‘Viktory’: Hungary PM’s crushing election win a boost for EU populists
Election victory opens the way for Viktor Orban, 54, to become Hungary’s longest-serving prime minister and, if he finishes his term, to rule the country of 10 million for half of its post-communist existence
Hungary’s anti-immigration populist premier Viktor Orban was set for a third straight term Monday after a crushing election victory, delighting other nationalists but likely causing unease in some other EU members.
Addressing cheering supporters in Budapest late on Sunday, Orban called the result a “destiny-deciding victory” which would give Hungarians “the opportunity to defend themselves and to defend Hungary”.

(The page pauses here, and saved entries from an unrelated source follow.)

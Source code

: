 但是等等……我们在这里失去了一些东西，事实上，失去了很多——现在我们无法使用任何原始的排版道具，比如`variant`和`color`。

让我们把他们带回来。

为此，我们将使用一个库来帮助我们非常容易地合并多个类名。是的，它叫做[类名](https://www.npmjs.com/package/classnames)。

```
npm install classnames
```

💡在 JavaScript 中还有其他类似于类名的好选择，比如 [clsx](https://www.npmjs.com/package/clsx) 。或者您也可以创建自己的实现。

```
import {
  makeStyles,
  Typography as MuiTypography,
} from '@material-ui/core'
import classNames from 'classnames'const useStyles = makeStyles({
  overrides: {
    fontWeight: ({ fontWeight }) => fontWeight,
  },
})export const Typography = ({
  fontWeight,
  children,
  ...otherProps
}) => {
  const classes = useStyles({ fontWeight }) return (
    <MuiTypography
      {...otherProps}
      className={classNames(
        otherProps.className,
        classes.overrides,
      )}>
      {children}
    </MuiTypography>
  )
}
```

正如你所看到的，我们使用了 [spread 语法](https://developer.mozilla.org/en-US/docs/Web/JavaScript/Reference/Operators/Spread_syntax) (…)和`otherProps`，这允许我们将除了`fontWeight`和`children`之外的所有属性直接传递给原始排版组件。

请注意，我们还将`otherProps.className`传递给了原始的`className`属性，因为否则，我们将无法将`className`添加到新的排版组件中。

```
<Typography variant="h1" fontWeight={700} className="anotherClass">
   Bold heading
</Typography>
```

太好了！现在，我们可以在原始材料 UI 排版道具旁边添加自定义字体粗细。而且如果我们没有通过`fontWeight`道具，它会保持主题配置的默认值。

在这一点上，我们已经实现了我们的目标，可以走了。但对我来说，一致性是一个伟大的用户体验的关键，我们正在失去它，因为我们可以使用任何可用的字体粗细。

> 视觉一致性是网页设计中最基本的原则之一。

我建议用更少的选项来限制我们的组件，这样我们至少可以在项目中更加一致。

Orban’s Fidesz party won around 49 per cent of the vote, an improvement on its score from four years ago and which may even gift it a two-thirds majority in parliament, which would enable it to change the constitution.
Some other EU members are likely to view Orban’s renewed internal dominance with trepidation, given his repeated run-ins with Brussels institutions over his hardline anti-immigration policies and rejection of the EU’s refugee resettlement programme, as well as his moves to clamp down on civil society groups.
However, nationalists and those on the far-right who admire Orban’s strident brand of identity politics and claims to be a protector of “Christian Europe” will take comfort in the result.
“Orban won this election on his anti-immigrant campaign, and populist parties across Europe will likely take notice of this winning formula,” said political analyst Tamas Boros of the Policy Solutions think tank in Budapest.
“The strong mandate will likely also give Orban ammunition for his fights within the EU.”
In his victory speech on Sunday night, Orban himself thanked Jaroslaw Kaczynski, leader of Poland’s governing Pis party, for his support.
Poland and Hungary see each other as key allies in their battles with EU institutions.
French far-right leader Marine Le Pen and her Dutch counterpart Geert Wilders were quick to tweet their congratulations once results became clear.
The poll has confirmed Orban’s unchallenged authority domestically and exposed the continuing weakness and disarray of the opposition.
Fidesz’s nearest challenger Jobbik, a far-right party that has recently moved towards the political centre, polled just under 20 per cent.
“Fidesz effectively mobilised in the last days on the countryside, the opposition seriously underperformed, far below its expectations,” Daniel Hegedus, research adviser at the Freedom House think tank, said.
“Hungarian voters changed the opposition, not the government,” he said.
As well as empowering Orban on the international stage, the result casts “a dark shadow on the future, especially concerning the attacks against the critical civil society,” Hegedus added.
In a speech last month, Orban had said he would take unspecified “moral, political and legal” measures against his opponents in the event of a Fidesz victory, prompting fears of a clampdown on opposition.
Orban’s government has already attracted controversy for what critics call its erosion of media and judicial independence, as well as its crackdown on civil society organisations, in particular those linked to liberal Hungarian-born US billionaire George Soros.
The government has been accused of using anti-Semitic tropes in its relentless campaign against Soros, who is Jewish.
Orban accuses Soros and the organisations he funds of promoting mass Muslim and African immigration into Europe to undermine its Christian identity.
Definitive results from Sunday’s vote will not be issued for several days, after ballots sent by expatriate Hungarians and ethnic Hungarians in neighbouring countries are counted.